Peanut butter is one of those where the “use by” date has a ring of truth to it. My goal was to accumulate 18-24 months supply of 90-95% of my non-perishable (canned, bottled, and jarred) foods. I achieved that pretty easily.
A couple of weeks ago I opened a (plastic) jar of Skippy Peanut Butter that had a use-by date from late 2011 (a little over two years old). It was edible but like eating play-doh (even more than peanut butter is normally like eating play-doh ;’). I was able to eat it but knew that I needed to look at limiting the life-cycle to about 18 months.
“Man does not live by Peanut Butter Alone!”
That happened at my house also. It was like something happened to the oil in it.
I just opened a jar of Creamy Planters that said use by July 5th, 2012. It's fine, very creamy, and spreadable.

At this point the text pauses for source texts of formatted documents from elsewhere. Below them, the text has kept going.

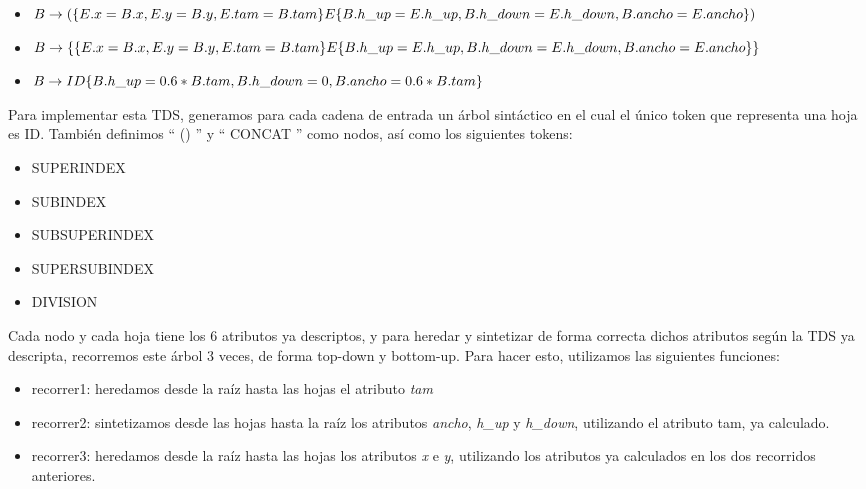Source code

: \documentclass[a4paper, 10pt, twoside]{article}
\begin{document}
\begin{itemize}
  \item $ B \rightarrow ( \{ E.x = B.x, E.y = B.y, E.tam = B.tam \} E \\
                          \{ B.h\_up = E.h\_up, B.h\_down = E.h\_down, B.ancho = E.ancho \} ) \\ $

  \item $ B \rightarrow \{ \{ E.x = B.x, E.y = B.y, E.tam = B.tam \} E \\
                          \{ B.h\_up = E.h\_up, B.h\_down = E.h\_down, B.ancho = E.ancho \} \} \\ $

  \item $ B \rightarrow ID \{ B.h\_up = 0.6 * B.tam, B.h\_down = 0, B.ancho = 0.6 * B.tam \} \\ $  

\end{itemize}

Para implementar esta TDS, generamos para cada cadena de entrada un árbol sintáctico en el cual el único token que representa una hoja es ID. También definimos `` () '' y `` CONCAT '' como nodos, así como los siguientes tokens:
\begin{itemize} 
  \item SUPERINDEX
  \item SUBINDEX
  \item SUBSUPERINDEX
  \item SUPERSUBINDEX
  \item DIVISION
\end{itemize}

Cada nodo y cada hoja tiene los 6 atributos ya descriptos, y para heredar y sintetizar de forma correcta dichos atributos según la TDS ya descripta, recorremos este árbol 3 veces, de forma top-down y bottom-up. Para hacer esto, utilizamos las siguientes funciones:
\begin{itemize}
  \item recorrer1: heredamos desde la raíz hasta las hojas el atributo \emph{tam} 
  \item recorrer2: sintetizamos desde las hojas hasta la raíz los atributos \emph{ancho}, \emph{h\_up} y \emph{h\_down}, utilizando el atributo tam, ya calculado.
  \item recorrer3: heredamos desde la raíz hasta las hojas los atributos \emph{x} e \emph{y}, utilizando los atributos ya calculados en los dos recorridos anteriores.
\end{itemize}
\end{document}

No rancidity. It has the same ingredients as Skippy. Peanuts, Sugar, and Hydrogenated Vegetable Oils.
Canned pasta is like that, people pay attention to the dates on canned ravioli, chicken noodle soup and so on, after a few years it gets less appealing, your teen son will still eat it OK, but it does suffer in texture.
In or around 2008, when the oil prices jumped, I knew that inflation would shortly hit the groceries, and we had some extra money so I invested it in food.
The first item I stocked was peanut butter, because that is the one reliable protein that our grand daughter likes. The use by date was 18 months, so I stocked up on what I thought we would normally use in a year @ 99cents per 16 oz. jar.
The prices went up to $2.25 per jar and is now available on sale sometimes. I can get an 18 oz jar for 1.79 on sales.
We sure haven’t had to waste any - it goes pretty fast.LOL
Skippy, Jif, Superman, &c... not peanut butter, as far as I am concerned.
No need to suffer through old peanut butter. Make peanut butter cookies, pb bread, pb muffins, pb fudge, pb pie, pb ice cream, pb ice cream topping, bp cake, pb frosting, bp pancakes or use it in chinese dishes. There’s tons of ways to incorporate play-doh pb into foods. Feed it to the dog. When it’s rancid, put it into the compost pile.